Needless to say, I've quarantined Aleks to the basement and have been disinfecting all surfaces. I declare, out loud, every day "I will not get sick," have started a religious routine of vitamin C supplements, am drinking fluids non-stop (my poor students have to deal with me running to the restroom every half hour), and am going to bed super early to get as much rest as possible.

Today is Sunday. I am healthy.

This past week has been hard. It's never easy when your partner is incapacitated and you're used to having help. All the triggers are in place. How easy it could be to feel overwhelmed and stressed to the point of breaking.

And yet, I feel oddly calm. At peace and full of gratitude.

I'm not sick.

My program is ready. I know the music intimately. I'm not scrambling to get things into my brain.

There are people who are investing in this concert, which humbles and settles me.

One is my accompanist who is doing a wonderful job. She has a busy life and to her, this could just be one more thing, but I never feel like it's only another job she has to complete.

The second half of my program features a song cycle by Ricky Ian Gordon called Too Few the Mornings Be. It has long been a dream of mine to collaborate with dancers and so I reached out to a member of the dance faculty and she agreed to choreograph for me. This recital comes at a time when the dance department is extremely busy with a guest choreographer in preparation for their dance festival and yet, she has added incredible beauty to my recital.

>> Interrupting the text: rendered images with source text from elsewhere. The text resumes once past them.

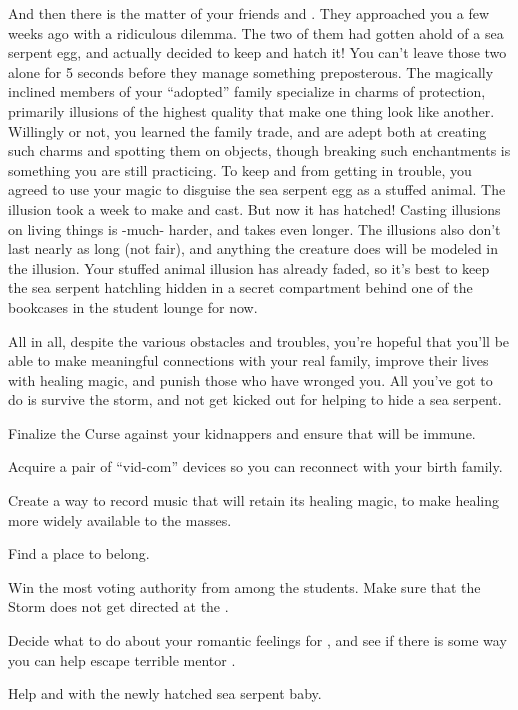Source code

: \documentclass[char]{GL2020}
\begin{document}
And then there is the matter of your friends \cDisney{\full} and \cPirateChild{\full}. They approached you a few weeks ago with a ridiculous dilemma. The two of them had gotten ahold of a sea serpent egg, and actually decided to keep and hatch it! You can't leave those two alone for 5 seconds before they manage something preposterous. The magically inclined members of your ``adopted'' family specialize in charms of protection, primarily illusions of the highest quality that make one thing look like another. Willingly or not, you learned the family trade, and are adept both at creating such charms and spotting them on objects, though breaking such enchantments is something you are still practicing. To keep \cDisney{} and \cPirateChild{} from getting in trouble, you agreed to use your magic to disguise the sea serpent egg as a stuffed animal. The illusion took a week to make and cast. But now it has hatched! Casting illusions on living things is -much- harder, and takes even longer. The illusions also don't last nearly as long (not fair), and anything the creature does will be modeled in the illusion. Your stuffed animal illusion has already faded, so it's best to keep the sea serpent hatchling hidden in a secret compartment behind one of the bookcases in the student lounge for now.

All in all, despite the various obstacles and troubles, you're hopeful that you'll be able to make meaningful connections with your real family, improve their lives with healing magic, and punish those who have wronged you.  All you've got to do is survive the storm, and not get kicked out for helping to hide a sea serpent.

\begin{itemz}
	\item Finalize the Curse against your kidnappers and ensure that \cMusic{} will be immune.
	\item Acquire a pair of ``vid-com'' devices so you can reconnect with your birth family.
	\item Create a way to record music that will retain its healing magic, to make healing more widely available to the masses.
	\item Find a place to belong.
	\item Win the most voting authority from among the \pFarmers{} students. Make sure that the Storm does not get directed at the \pFarm{}.
	\item Decide what to do about your romantic feelings for \cScholarship{}, and see if there is some way you can help \cScholarship{\them} escape \cScholarship{\their} terrible mentor \cAntiChup{}.
	\item Help \cPirateChild{} and \cDisney{} with the newly hatched sea serpent baby.
\end{itemz}
\end{document}
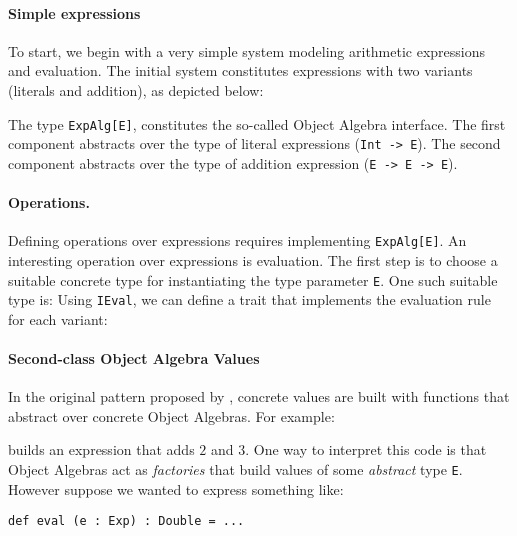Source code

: \paragraph{Simple expressions}
To start, we begin with a very simple system modeling arithmetic expressions and
evaluation. The initial system constitutes expressions with two variants
(literals and addition), as depicted below:

\noindent The type \lstinline{ExpAlg[E]}, constitutes the so-called Object
Algebra interface. The first component abstracts over the type of literal
expressions (\lstinline{Int -> E}). The second component abstracts over the type
of addition expression (\lstinline{E -> E -> E}).

\paragraph{Operations.} Defining operations over expressions requires
implementing \lstinline{ExpAlg[E]}. An interesting operation over expressions is
evaluation. The first step is to choose a suitable concrete type for
instantiating the type parameter \lstinline{E}. One such suitable type is:
Using \lstinline{IEval}, we can define a trait that implements the evaluation
rule for each variant:

\paragraph{Second-class Object Algebra Values} In the original pattern
proposed by \citet{oliveira2012extensibility}, concrete values are built with
functions that abstract over concrete Object Algebras. For example:


\noindent builds an expression that adds $2$ and $3$. One way to
interpret this code is that Object Algebras act as \emph{factories}
that build values of some \emph{abstract} type \lstinline{E}. However
suppose we wanted to express something like:

\begin{lstlisting}
def eval (e : Exp) : Double = ...
\end{lstlisting}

And the dancers. They are such an inspiration to me. Most are students from my studio and are musical theater majors. Their lives are so full. And yet they are giving up Saturday mornings (!!!) to rehearse and are so professional and enthusiastic and generous. I'm so so grateful to be sharing the stage with people who are excited about making art and enjoy the process of creating.

It's going to be a really unique, special night. And even if I end up sick (which, hell no I'm not), it's been a fulfilling journey to this point. If you're in my neck of the woods, I'd love to see you on Tuesday! (Check out my website for details: www.emilysternfelddunn.com)

Also, I wrote this while sitting in front of some beautiful flowers my mom sent me and a cup of hot coffee. So much happiness can be found in the little things.